Excerpts from a dataset:

────────────────

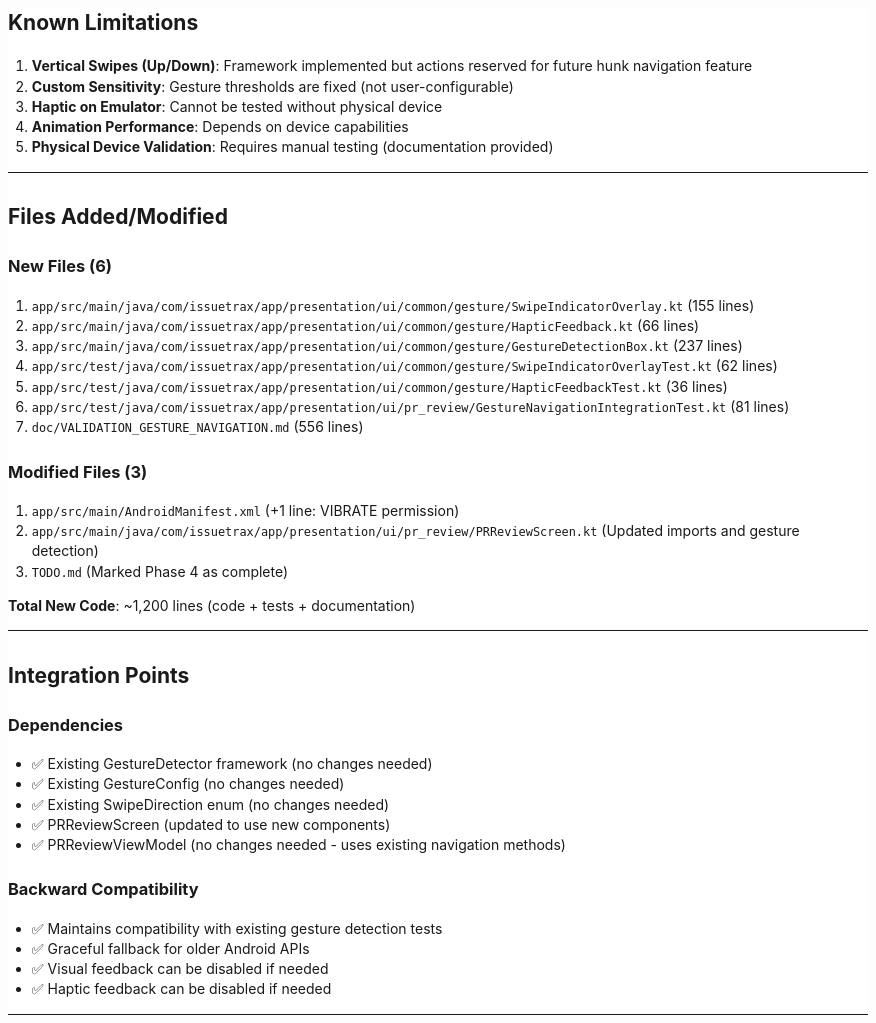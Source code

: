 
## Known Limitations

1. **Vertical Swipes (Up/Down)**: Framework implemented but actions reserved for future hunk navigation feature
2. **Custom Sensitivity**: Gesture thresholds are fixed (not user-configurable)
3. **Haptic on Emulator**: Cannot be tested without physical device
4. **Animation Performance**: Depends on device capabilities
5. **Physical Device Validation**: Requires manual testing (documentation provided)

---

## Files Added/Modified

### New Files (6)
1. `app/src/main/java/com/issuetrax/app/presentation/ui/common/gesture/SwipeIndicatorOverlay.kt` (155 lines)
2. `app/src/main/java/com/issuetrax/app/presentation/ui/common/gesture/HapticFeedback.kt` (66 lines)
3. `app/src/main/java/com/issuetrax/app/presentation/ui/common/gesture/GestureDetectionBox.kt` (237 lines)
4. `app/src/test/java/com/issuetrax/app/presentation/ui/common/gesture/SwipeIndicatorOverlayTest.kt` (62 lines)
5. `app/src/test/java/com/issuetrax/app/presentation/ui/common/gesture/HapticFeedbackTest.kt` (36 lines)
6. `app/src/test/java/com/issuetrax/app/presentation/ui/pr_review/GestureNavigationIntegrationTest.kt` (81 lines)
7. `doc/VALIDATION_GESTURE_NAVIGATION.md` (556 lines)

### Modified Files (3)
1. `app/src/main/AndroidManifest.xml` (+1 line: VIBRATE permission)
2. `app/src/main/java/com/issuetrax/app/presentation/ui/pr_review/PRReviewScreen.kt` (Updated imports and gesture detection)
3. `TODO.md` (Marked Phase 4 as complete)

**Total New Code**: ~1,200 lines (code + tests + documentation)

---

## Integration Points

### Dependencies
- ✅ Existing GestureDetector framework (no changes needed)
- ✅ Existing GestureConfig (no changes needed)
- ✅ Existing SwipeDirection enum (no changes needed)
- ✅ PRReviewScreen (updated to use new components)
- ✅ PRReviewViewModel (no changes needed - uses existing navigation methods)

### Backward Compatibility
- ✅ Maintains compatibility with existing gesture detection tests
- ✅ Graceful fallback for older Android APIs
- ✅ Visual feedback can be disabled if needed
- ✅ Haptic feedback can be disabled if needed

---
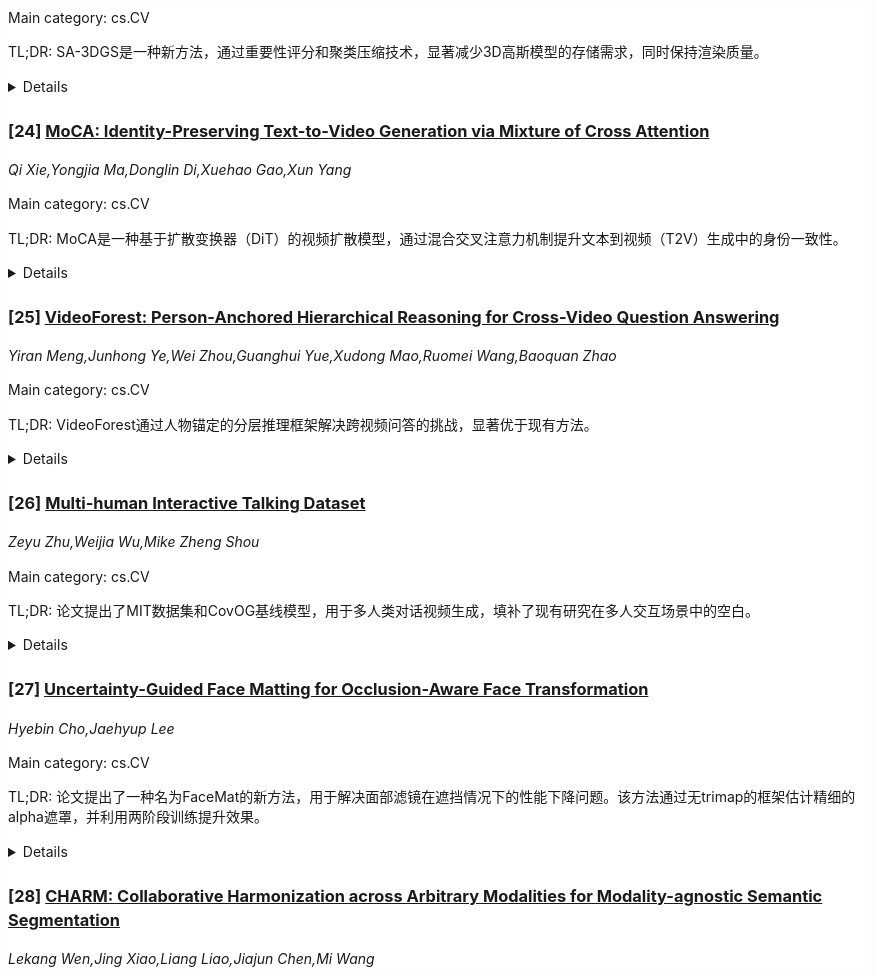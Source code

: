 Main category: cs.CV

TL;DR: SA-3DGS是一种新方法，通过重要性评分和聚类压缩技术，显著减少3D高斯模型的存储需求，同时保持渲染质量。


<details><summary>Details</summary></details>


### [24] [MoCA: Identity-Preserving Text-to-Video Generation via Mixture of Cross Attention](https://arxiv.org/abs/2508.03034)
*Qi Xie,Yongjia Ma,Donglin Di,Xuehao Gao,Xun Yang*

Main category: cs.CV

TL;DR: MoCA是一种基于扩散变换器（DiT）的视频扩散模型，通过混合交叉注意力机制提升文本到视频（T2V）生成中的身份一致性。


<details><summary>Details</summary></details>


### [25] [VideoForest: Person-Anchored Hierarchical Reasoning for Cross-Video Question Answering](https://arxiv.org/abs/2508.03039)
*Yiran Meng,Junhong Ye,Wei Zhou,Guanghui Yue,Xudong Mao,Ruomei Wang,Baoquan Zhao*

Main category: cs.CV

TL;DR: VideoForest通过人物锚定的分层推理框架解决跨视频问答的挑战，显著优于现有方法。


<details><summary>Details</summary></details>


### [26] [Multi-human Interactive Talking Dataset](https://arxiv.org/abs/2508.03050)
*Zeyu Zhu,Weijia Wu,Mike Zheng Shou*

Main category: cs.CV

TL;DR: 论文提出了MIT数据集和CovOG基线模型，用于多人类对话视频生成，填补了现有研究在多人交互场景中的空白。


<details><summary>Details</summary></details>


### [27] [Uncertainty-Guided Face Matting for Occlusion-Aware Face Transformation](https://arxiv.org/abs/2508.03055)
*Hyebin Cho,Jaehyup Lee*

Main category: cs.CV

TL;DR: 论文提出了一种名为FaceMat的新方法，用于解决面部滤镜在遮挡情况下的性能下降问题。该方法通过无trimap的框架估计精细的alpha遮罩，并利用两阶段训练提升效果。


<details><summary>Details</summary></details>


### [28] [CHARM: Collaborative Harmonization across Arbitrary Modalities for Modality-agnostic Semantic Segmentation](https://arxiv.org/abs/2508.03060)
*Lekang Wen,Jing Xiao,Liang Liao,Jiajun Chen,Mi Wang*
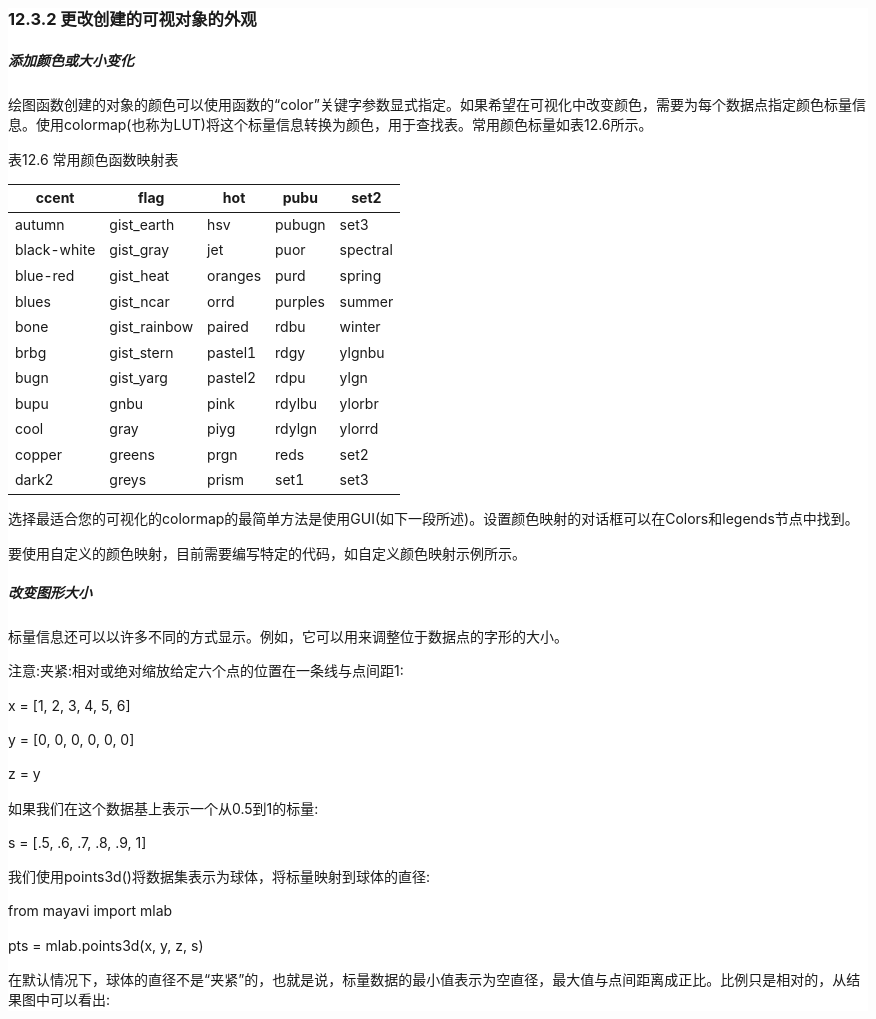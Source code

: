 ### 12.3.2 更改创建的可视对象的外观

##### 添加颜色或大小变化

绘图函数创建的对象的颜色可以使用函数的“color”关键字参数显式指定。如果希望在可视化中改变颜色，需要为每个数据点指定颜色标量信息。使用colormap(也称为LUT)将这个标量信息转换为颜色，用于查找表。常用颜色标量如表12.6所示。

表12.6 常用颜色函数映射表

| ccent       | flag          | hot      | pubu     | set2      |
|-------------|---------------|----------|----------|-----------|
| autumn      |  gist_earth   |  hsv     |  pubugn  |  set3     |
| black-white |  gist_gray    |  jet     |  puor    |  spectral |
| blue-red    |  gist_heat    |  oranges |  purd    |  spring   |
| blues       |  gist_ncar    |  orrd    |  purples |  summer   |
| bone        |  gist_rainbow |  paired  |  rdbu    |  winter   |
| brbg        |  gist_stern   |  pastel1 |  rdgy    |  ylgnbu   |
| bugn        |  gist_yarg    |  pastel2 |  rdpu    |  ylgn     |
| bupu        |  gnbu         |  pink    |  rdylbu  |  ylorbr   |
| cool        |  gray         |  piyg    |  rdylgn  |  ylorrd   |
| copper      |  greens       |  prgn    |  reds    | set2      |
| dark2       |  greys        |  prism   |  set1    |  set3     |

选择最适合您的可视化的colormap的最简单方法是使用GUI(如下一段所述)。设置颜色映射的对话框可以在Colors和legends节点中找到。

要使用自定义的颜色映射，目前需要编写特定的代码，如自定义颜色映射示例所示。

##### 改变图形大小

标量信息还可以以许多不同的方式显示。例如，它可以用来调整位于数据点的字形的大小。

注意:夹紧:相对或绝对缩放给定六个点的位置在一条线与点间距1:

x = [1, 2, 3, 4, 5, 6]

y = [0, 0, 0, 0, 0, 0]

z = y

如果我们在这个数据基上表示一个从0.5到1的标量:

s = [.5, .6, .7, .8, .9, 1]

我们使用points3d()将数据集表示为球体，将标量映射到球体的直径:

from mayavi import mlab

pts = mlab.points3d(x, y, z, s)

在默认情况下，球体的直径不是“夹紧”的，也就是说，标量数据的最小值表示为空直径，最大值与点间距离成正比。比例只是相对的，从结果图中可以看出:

────────────────

Exactly as written above, retype the lines starting at the one holding "and gesture detection)" and ending at the one holding "TL;DR: SA-3DGS", both included, but not the pictures.

2. `app/src/main/java/com/issuetrax/app/presentation/ui/pr_review/PRReviewScreen.kt` (Updated imports and gesture detection)
3. `TODO.md` (Marked Phase 4 as complete)

**Total New Code**: ~1,200 lines (code + tests + documentation)

---

## Integration Points

### Dependencies
- ✅ Existing GestureDetector framework (no changes needed)
- ✅ Existing GestureConfig (no changes needed)
- ✅ Existing SwipeDirection enum (no changes needed)
- ✅ PRReviewScreen (updated to use new components)
- ✅ PRReviewViewModel (no changes needed - uses existing navigation methods)

### Backward Compatibility
- ✅ Maintains compatibility with existing gesture detection tests
- ✅ Graceful fallback for older Android APIs
- ✅ Visual feedback can be disabled if needed
- ✅ Haptic feedback can be disabled if needed

---
Source code

: Main category: cs.CV

TL;DR: SA-3DGS是一种新方法，通过重要性评分和聚类压缩技术，显著减少3D高斯模型的存储需求，同时保持渲染质量。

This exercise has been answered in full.